Nothing but the lines holding the string "Running" should appear in the answer. Copy them from the entries.

-----

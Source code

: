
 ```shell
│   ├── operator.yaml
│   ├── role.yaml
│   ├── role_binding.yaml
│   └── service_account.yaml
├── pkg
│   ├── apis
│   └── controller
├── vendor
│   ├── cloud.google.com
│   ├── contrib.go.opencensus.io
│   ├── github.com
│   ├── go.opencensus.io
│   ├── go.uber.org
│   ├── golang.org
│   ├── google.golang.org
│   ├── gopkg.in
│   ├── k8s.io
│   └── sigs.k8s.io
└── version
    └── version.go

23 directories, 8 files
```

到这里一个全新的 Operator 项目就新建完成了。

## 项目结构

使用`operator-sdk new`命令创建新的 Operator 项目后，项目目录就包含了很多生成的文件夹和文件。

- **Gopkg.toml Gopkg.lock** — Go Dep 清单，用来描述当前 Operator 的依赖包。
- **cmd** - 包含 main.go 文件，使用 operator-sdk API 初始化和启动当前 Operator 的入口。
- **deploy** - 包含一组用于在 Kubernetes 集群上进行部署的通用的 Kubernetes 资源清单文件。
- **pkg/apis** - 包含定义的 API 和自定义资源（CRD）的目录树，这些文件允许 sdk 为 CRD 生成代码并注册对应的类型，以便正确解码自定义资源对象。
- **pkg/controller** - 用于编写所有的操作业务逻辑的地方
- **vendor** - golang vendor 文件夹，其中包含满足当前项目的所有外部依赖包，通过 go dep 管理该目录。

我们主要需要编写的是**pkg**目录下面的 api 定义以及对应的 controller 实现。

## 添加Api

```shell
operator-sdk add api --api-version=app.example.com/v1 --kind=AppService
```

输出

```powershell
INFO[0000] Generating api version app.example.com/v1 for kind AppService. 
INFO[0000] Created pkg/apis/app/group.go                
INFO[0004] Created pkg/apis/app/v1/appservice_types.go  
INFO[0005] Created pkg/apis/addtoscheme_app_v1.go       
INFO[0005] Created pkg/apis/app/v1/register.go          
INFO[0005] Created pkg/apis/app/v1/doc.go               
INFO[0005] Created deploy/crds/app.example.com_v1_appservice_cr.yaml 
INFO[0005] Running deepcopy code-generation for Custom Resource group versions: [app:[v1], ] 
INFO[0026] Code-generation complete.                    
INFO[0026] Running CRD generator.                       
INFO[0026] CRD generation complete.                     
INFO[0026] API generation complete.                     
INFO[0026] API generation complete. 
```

-----

* Written response
INFO[0005] Running deepcopy code-generation for Custom Resource group versions: [app:[v1], ] 
INFO[0026] Running CRD generator.                       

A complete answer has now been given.